Today I’m spotlighting a book that sounds like a really good read, I only wish I had time to read and review it right now, but I didn’t want to pass up the opportunity to share some more information about this book with my readers. I have most definitely added it to my never-ending TBR list!
New York Times and USA Today bestselling author Mary Burton lets loose an obsessed killer who’s granting the wishes of four former friends the only way he knows how—by killing them—in her latest suspense novel, YOU’RE NOT SAFE. It joins Burton’s highly praised novels NO ESCAPE andTHE SEVENTH VICTIM to complete her Austin-set trifecta featuring Texas Rangers confronting multi-layered crimes of passion and deceit.
YOU’RE NOT SAFE is Ranger Tec Bragg’s and vineyard owner Greer Templeton’s story. Greer has had enough pain in her life and has worked hard to move forward, to ensure the fulfillment of her aunt’s dreams for her fledgling Texas Hill Country vineyard and to stay out of the limelight of her past. Then Tec shows up on her doorstep questioning her about a suicide on the adjacent property, her relationship to the dead man and why her photo was found at the scene.
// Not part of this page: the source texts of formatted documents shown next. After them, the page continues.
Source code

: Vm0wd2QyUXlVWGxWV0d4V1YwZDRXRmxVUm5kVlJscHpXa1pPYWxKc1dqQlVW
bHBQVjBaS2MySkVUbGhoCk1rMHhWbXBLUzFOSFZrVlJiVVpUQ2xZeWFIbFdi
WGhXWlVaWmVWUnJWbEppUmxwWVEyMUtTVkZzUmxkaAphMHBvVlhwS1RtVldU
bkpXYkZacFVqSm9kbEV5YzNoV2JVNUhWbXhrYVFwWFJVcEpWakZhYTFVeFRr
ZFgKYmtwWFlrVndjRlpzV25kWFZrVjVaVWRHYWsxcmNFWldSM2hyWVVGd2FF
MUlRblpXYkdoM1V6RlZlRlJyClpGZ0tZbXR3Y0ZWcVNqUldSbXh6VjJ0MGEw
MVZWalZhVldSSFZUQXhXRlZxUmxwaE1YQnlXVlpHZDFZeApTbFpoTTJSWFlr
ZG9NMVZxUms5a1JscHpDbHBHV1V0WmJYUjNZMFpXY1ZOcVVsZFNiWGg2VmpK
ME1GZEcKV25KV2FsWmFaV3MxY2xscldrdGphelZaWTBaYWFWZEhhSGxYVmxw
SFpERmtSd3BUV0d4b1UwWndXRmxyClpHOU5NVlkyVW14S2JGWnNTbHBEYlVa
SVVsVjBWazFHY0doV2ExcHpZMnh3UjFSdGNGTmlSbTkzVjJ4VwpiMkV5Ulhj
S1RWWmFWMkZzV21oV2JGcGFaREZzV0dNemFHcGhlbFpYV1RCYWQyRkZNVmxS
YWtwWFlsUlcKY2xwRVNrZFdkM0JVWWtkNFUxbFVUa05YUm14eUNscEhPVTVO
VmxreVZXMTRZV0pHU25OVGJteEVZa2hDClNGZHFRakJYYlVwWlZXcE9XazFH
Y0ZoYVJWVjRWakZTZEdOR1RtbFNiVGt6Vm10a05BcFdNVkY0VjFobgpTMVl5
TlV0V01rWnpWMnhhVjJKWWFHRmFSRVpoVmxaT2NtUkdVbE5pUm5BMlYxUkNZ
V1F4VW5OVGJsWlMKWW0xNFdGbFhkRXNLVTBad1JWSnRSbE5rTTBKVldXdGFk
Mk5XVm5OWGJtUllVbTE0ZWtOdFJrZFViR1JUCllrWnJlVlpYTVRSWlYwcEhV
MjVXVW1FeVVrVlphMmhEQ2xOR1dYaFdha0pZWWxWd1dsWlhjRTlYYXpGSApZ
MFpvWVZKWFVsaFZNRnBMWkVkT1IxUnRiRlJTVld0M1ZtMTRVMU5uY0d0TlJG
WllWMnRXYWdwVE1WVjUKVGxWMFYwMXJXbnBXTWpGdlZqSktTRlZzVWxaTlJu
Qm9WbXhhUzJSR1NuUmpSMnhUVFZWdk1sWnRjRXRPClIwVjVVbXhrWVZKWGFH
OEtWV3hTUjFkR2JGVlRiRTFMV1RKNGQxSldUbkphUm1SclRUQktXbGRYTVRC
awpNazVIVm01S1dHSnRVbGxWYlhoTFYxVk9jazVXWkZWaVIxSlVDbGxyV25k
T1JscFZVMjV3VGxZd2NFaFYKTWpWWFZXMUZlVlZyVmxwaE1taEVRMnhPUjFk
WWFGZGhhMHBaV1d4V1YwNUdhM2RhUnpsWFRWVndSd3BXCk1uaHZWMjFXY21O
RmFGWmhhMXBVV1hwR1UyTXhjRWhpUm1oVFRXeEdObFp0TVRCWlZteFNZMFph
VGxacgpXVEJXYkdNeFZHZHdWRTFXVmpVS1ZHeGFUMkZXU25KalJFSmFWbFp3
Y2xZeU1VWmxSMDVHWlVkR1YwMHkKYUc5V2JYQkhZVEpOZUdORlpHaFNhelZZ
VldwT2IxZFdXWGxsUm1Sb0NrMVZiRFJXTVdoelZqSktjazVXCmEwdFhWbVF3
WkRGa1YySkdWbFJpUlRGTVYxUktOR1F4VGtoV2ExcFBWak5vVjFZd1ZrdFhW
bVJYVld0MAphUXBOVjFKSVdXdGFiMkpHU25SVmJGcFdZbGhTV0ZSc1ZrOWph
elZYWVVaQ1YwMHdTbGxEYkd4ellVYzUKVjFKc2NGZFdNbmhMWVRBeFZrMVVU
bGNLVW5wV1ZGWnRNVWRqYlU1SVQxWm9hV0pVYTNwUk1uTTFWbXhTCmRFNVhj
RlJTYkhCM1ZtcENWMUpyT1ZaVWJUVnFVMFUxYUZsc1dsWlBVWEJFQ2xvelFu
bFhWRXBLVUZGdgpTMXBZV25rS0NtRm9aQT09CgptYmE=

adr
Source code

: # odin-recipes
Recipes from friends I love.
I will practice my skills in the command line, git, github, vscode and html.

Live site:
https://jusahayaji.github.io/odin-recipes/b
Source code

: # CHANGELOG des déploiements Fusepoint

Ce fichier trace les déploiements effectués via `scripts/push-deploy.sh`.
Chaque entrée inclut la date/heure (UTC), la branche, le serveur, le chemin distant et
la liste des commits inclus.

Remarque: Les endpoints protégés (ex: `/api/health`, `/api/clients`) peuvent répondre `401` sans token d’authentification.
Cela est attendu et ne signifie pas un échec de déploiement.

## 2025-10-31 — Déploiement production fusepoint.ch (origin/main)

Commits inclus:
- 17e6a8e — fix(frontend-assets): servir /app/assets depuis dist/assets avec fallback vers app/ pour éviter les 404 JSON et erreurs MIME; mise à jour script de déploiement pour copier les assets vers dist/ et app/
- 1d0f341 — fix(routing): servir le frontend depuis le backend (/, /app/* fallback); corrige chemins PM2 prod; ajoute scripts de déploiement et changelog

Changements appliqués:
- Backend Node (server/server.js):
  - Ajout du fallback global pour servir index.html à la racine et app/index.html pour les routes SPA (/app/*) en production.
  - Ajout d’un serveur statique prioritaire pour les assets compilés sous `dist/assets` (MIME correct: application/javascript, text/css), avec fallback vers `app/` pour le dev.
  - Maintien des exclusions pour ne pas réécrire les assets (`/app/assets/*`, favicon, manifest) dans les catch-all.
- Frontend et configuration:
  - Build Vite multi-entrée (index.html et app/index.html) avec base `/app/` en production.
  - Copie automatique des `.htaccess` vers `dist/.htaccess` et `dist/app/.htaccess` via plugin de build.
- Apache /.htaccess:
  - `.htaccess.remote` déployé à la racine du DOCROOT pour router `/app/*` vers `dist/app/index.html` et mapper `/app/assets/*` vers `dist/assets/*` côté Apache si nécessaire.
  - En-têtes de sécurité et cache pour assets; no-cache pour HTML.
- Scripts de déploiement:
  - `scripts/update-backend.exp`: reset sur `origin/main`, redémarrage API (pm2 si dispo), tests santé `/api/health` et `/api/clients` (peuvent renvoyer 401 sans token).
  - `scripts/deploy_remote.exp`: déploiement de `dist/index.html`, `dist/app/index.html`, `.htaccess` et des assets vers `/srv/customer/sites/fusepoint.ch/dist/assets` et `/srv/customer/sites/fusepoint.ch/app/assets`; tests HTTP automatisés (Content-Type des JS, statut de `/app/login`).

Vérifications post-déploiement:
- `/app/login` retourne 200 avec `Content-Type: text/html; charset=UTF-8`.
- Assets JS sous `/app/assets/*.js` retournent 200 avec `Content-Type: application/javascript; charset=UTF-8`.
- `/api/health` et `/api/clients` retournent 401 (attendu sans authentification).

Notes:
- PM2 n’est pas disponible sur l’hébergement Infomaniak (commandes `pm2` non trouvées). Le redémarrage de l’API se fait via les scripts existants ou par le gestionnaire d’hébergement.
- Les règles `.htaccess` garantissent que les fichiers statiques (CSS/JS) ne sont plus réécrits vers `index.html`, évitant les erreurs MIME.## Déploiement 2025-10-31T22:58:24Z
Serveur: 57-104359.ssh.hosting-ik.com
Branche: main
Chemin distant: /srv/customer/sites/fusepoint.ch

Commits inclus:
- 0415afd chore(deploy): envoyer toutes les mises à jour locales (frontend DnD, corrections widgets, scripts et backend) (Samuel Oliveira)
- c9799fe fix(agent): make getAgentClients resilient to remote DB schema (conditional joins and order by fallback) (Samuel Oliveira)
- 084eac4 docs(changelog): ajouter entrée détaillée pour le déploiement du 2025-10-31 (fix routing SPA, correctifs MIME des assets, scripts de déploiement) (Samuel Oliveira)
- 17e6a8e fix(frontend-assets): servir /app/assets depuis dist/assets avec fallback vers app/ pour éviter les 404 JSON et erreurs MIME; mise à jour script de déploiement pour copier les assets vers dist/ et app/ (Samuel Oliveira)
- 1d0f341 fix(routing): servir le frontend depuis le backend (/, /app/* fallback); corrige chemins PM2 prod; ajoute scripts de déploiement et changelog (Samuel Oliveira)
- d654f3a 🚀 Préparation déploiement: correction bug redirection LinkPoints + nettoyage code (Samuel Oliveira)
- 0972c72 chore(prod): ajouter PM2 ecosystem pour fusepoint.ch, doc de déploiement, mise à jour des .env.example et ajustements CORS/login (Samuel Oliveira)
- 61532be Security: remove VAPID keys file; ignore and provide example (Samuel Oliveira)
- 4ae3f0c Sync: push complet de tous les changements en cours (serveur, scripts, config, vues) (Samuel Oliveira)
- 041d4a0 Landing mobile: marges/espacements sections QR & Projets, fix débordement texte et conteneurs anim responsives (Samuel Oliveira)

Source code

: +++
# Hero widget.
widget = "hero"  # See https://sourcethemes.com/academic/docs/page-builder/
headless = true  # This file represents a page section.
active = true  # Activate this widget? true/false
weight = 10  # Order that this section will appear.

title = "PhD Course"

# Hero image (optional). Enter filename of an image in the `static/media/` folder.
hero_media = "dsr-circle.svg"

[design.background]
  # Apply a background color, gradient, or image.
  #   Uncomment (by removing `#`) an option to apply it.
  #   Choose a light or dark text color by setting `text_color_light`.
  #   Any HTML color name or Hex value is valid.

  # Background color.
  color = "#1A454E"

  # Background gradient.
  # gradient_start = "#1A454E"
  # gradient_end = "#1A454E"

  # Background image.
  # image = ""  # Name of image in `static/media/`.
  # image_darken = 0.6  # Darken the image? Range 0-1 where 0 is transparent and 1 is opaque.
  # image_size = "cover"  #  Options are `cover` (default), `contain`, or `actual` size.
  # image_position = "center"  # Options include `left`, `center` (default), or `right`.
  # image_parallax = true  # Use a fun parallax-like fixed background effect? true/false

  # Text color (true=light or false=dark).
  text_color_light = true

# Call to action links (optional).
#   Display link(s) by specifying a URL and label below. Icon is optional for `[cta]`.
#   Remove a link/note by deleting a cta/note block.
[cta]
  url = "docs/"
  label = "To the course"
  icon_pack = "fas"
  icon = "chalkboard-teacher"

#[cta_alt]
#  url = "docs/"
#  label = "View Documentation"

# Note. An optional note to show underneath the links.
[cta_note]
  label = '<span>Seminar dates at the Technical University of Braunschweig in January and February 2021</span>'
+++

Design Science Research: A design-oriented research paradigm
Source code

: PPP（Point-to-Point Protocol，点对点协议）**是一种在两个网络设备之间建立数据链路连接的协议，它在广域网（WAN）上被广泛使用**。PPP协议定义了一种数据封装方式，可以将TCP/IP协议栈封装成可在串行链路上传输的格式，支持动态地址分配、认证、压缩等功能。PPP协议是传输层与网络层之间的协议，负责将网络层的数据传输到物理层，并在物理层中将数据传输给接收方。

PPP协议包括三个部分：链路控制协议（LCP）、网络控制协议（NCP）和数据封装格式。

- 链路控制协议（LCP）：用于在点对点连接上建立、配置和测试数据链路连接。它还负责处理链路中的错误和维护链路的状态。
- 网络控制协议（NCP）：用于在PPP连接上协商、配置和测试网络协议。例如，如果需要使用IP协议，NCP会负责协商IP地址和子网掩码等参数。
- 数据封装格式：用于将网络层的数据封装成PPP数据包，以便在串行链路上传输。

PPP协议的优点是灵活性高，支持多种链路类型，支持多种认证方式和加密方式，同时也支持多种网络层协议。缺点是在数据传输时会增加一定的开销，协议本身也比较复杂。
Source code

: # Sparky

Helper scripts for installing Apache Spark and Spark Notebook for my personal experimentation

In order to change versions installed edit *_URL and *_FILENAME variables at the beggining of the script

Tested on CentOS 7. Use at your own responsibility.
Tec, a no-nonsense, hardened professional isn’t sure what he expects to find when he heads to Bonneville Vineyards to question Greer. A broken body has been found hanging from a tree and his gut tells him it wasn’t a suicide. Greer is his best lead, and possibly his top suspect, and he’s determined to find out what she knows, despite her refusal to betray confidences of the past.
Soon, another death—also an unlikely suicide—makes it all too clear that something from Greer’s teen years ties her to the killer and his victims. The question is what? And, as not one but two more murders are discovered, can Tec find and knock down the walls Austin’s elite are hiding behind before the killer gets to Greer?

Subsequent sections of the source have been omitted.